* [What to do]:
Would you repeat word for word the lines of the listing that follows, from the one with "On entraîne le" up to and including the one with "N/2 \right\rfloor]$, computes", and leave out the images?

* [The input]:
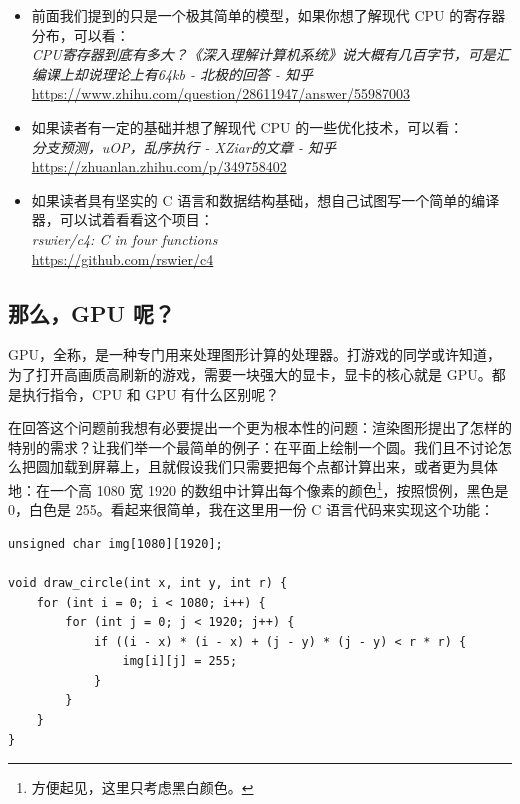 \begin{tcolorbox}[myrecommendbox, title=推荐阅读, breakable=false]
    \begin{itemize}
        \item 前面我们提到的只是一个极其简单的模型，如果你想了解现代 CPU 的寄存器分布，可以看：\\
              \textit{CPU寄存器到底有多大？《深入理解计算机系统》说大概有几百字节，可是汇编课上却说理论上有64kb - 北极的回答 - 知乎}\\
              \url{https://www.zhihu.com/question/28611947/answer/55987003}
        \item 如果读者有一定的基础并想了解现代 CPU 的一些优化技术，可以看：\\
              \textit{分支预测，uOP，乱序执行 - XZiar的文章 - 知乎}\\
              \url{https://zhuanlan.zhihu.com/p/349758402}
        \item 如果读者具有坚实的 C 语言和数据结构基础，想自己试图写一个简单的编译器，可以试着看看这个项目：\\
              \textit{rswier/c4: C in four functions}\\
              \url{https://github.com/rswier/c4}
    \end{itemize}
\end{tcolorbox}

\newpage

\subsection{那么，GPU 呢？}

GPU，全称，是一种专门用来处理图形计算的处理器。打游戏的同学或许知道，为了打开高画质高刷新的游戏，需要一块强大的显卡，显卡的核心就是 GPU。都是执行指令，CPU 和 GPU 有什么区别呢？

在回答这个问题前我想有必要提出一个更为根本性的问题：渲染图形提出了怎样的特别的需求？让我们举一个最简单的例子：在平面上绘制一个圆。我们且不讨论怎么把圆加载到屏幕上，且就假设我们只需要把每个点都计算出来，或者更为具体地：在一个高 1080 宽 1920 的数组中计算出每个像素的颜色\footnote{方便起见，这里只考虑黑白颜色。}，按照惯例，黑色是 0，白色是 255。看起来很简单，我在这里用一份 C 语言代码来实现这个功能：
\begin{verbatim}
unsigned char img[1080][1920];

void draw_circle(int x, int y, int r) {
    for (int i = 0; i < 1080; i++) {
        for (int j = 0; j < 1920; j++) {
            if ((i - x) * (i - x) + (j - y) * (j - y) < r * r) {
                img[i][j] = 255;
            }
        }
    }
}
\end{verbatim}

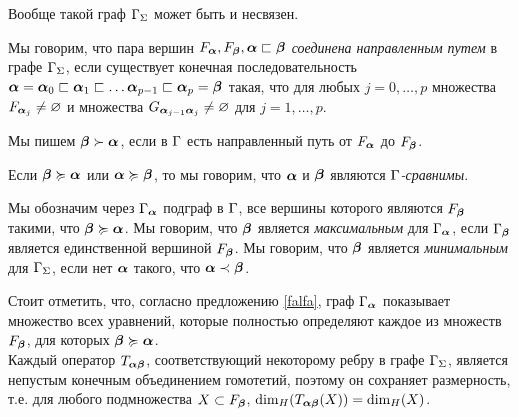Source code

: Вообще такой граф $\Gamma_\Sigma$ может быть и несвязен.

\begin{definition}
Мы говорим, что пара вершин $F_{\bm{\alpha}}, F_{\bm{\beta}}, {\bm{\alpha}}\sqsubset{\bm{\beta}}$ {\em соединена направленным путем} в графе $\Gamma_\Sigma$, если существует конечная последовательность  ${\bm{\alpha}}={\bm{\alpha}}_0\sqsubset{\bm{\alpha}}_1\sqsubset\ldots {\bm{\alpha}}_{p-1}\sqsubset{\bm{\alpha}}_p={\bm{\beta}}$ такая, что для любых  $j=0,\ldots  ,p$ множества $F_{{\bm{\alpha}}_j}\neq\varnothing$  и множества $G_{{\bm{\alpha}}_{j-1}{\bm{\alpha}}_j}\neq\varnothing$ для $j=1,\ldots  ,p$.   
\end{definition}

Мы пишем ${\bm{\beta}}\succ{\bm{\alpha}}$, если в $\Gamma$ есть направленный путь от $F_{\bm{\alpha}}$ до $F_{\bm{\beta}}$.

Если ${\bm{\beta}}\succcurlyeq{\bm{\alpha}}$ или ${\bm{\alpha}}\succcurlyeq{\bm{\beta}}$, то мы говорим, что ${\bm{\alpha}}$ и ${\bm{\beta}}$ являются $\Gamma${\em-сравнимы}.

Мы обозначим через $\Gamma_{\bm{\alpha}}$ подграф в $\Gamma$, все вершины которого являются $F_{\bm{\beta}}$ такими, что ${\bm{\beta}}\succcurlyeq{\bm{\alpha}}$. 
Мы говорим, что ${\bm{\beta}}$ является {\em максимальным} для $\Gamma_{\bm{\alpha}}$, если $\Gamma_{\bm{\beta}}$ является единственной вершиной $F_{\bm{\beta}}$.
Мы говорим, что ${\bm{\beta}}$ является {\em минимальным} для $\Gamma_\Sigma$, если нет ${\bm{\alpha}}$ такого, что ${\bm{\alpha}}\prec{\bm{\beta}}$.

Стоит отметить, что, согласно предложению \ref{falfa}, граф $\Gamma_{\bm{\alpha}}$ показывает множество всех уравнений, которые полностью определяют каждое из множеств $F_{\bm{\beta}}$, для которых ${\bm{\beta}}\succcurlyeq{\bm{\alpha}}$.\\

Каждый оператор $T_{{\bm{\alpha}}{\bm{\beta}}}$, соответствующий некоторому ребру в графе $\Gamma_\Sigma$, является непустым конечным объединением гомотетий, поэтому он сохраняет размерность, т.е. для любого подмножества $X\subset F_{\bm{\beta}}$, $\dim_H(T_{{\bm{\alpha}}{\bm{\beta}}}(X))=\dim_H(X)$.\\


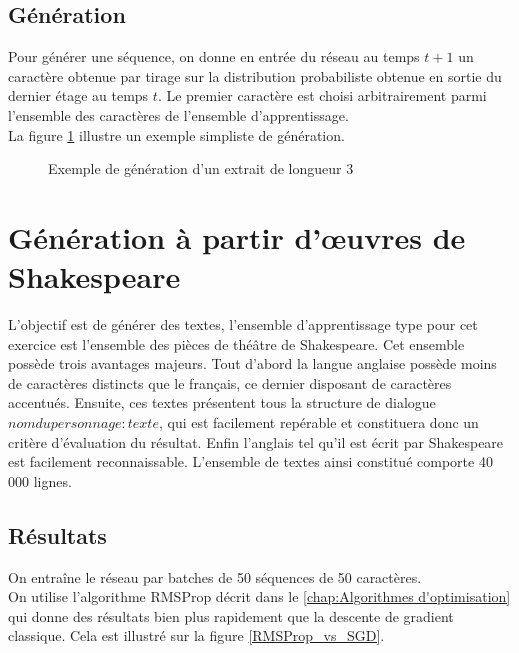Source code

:\subsection{Génération}


Pour générer une séquence, on donne en entrée du réseau au temps $t+1$ un caractère obtenue par tirage sur la distribution probabiliste obtenue en sortie du dernier étage au temps $t$.
Le premier caractère est choisi arbitrairement parmi l'ensemble des caractères de l'ensemble d'apprentissage.
\\La figure \ref{LSTM_generate} illustre un exemple simpliste de génération.

\begin{figure}[H]
\centering
\resizebox{1\linewidth}{!}{}
\caption{Exemple de génération d'un extrait de longueur 3}
\label{LSTM_generate}
\end{figure}

\section{Génération à partir d'œuvres de Shakespeare}
L'objectif est de générer des textes, l'ensemble d'apprentissage type pour cet exercice est l'ensemble des pièces de théâtre de Shakespeare. Cet ensemble possède trois avantages majeurs. Tout d'abord la langue anglaise possède moins de caractères distincts que le français, ce dernier disposant de caractères accentués. Ensuite, ces textes présentent tous la structure de dialogue $nom du personnage : texte$, qui est facilement repérable et constituera donc un critère d'évaluation du résultat. Enfin l'anglais tel qu'il est écrit par Shakespeare est facilement reconnaissable.
L'ensemble de textes ainsi constitué comporte 40 000 lignes.

\subsection{Résultats}

On entraîne le réseau par batches de 50 séquences de 50 caractères.
\\On utilise l'algorithme RMSProp décrit dans le \autoref{chap:Algorithmes d'optimisation} qui donne des résultats bien plus rapidement que la descente de gradient classique. Cela est illustré sur la figure \ref{RMSProp_vs_SGD}.


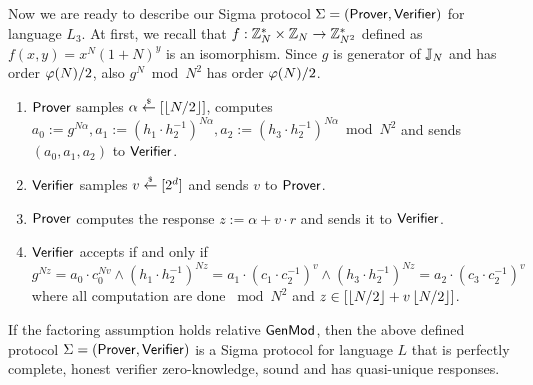 Now we are ready to describe our Sigma protocol $\Sigma = (\mathsf{Prover}, \mathsf{Verifier})$ for language $L_3$. At first, we recall that $f:\mathbb{Z}_N^* \times \mathbb{Z}_N \rightarrow \mathbb{Z}_{N^2}^*$ defined as $f(x,y)=x^N(1+N)^y$ is an isomorphism. Since $g$ is generator of $\mathbb{J}_N$ and has order $\varphi(N)/2$, also $g^N \bmod N^2$ has order $\varphi(N)/2$. 
\begin{enumerate}
\item $\mathsf{Prover}$ samples $\alpha \stackrel{{\scriptscriptstyle\$}}{\leftarrow} [\left\lfloor N/2 \right\rfloor]$, computes $a_0:=g^{N\alpha}, a_1:= (h_1\cdot h_2^{-1})^{N\alpha}, a_2:= (h_3\cdot h_2^{-1})^{N\alpha} \bmod N^2$ and sends $(a_0, a_1, a_2)$ to $\mathsf{Verifier}$.
\item $\mathsf{Verifier}$ samples $v \stackrel{{\scriptscriptstyle\$}}{\leftarrow} [2^d]$ and sends $v$ to $\mathsf{Prover}$.
\item $\mathsf{Prover}$ computes the response $z:= \alpha + v \cdot r$ and sends it to $\mathsf{Verifier}$.
\item $\mathsf{Verifier}$ accepts if and only if $g^{Nz} = a_0 \cdot c_0^{Nv} \land (h_1\cdot h_2^{-1})^{Nz} = a_1 \cdot (c_1\cdot c_2^{-1})^v  \land (h_3\cdot h_2^{-1})^{Nz} = a_2 \cdot (c_3\cdot c_2^{-1})^v$ where all computation are done $\bmod N^2$ and $z \in [\left\lfloor N/2 \right\rfloor + v\left\lfloor N/2 \right\rfloor]$.
\end{enumerate}

\begin{theorem}
\label{thm:SigmaROMFactoring}
If the factoring assumption holds relative $\mathsf{GenMod}$, then the above defined protocol $\Sigma = (\mathsf{Prover}, \mathsf{Verifier})$ is a Sigma protocol for language $L$ that is perfectly complete, honest verifier zero-knowledge, sound and has quasi-unique responses. 
\end{theorem}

* [The answer]:
On entraîne le réseau par batches de 50 séquences de 50 caractères.
\\On utilise l'algorithme RMSProp décrit dans le \autoref{chap:Algorithmes d'optimisation} qui donne des résultats bien plus rapidement que la descente de gradient classique. Cela est illustré sur la figure \ref{RMSProp_vs_SGD}.


 Now we are ready to describe our Sigma protocol $\Sigma = (\mathsf{Prover}, \mathsf{Verifier})$ for language $L_3$. At first, we recall that $f:\mathbb{Z}_N^* \times \mathbb{Z}_N \rightarrow \mathbb{Z}_{N^2}^*$ defined as $f(x,y)=x^N(1+N)^y$ is an isomorphism. Since $g$ is generator of $\mathbb{J}_N$ and has order $\varphi(N)/2$, also $g^N \bmod N^2$ has order $\varphi(N)/2$. 
\begin{enumerate}
\item $\mathsf{Prover}$ samples $\alpha \stackrel{{\scriptscriptstyle\$}}{\leftarrow} [\left\lfloor N/2 \right\rfloor]$, computes $a_0:=g^{N\alpha}, a_1:= (h_1\cdot h_2^{-1})^{N\alpha}, a_2:= (h_3\cdot h_2^{-1})^{N\alpha} \bmod N^2$ and sends $(a_0, a_1, a_2)$ to $\mathsf{Verifier}$.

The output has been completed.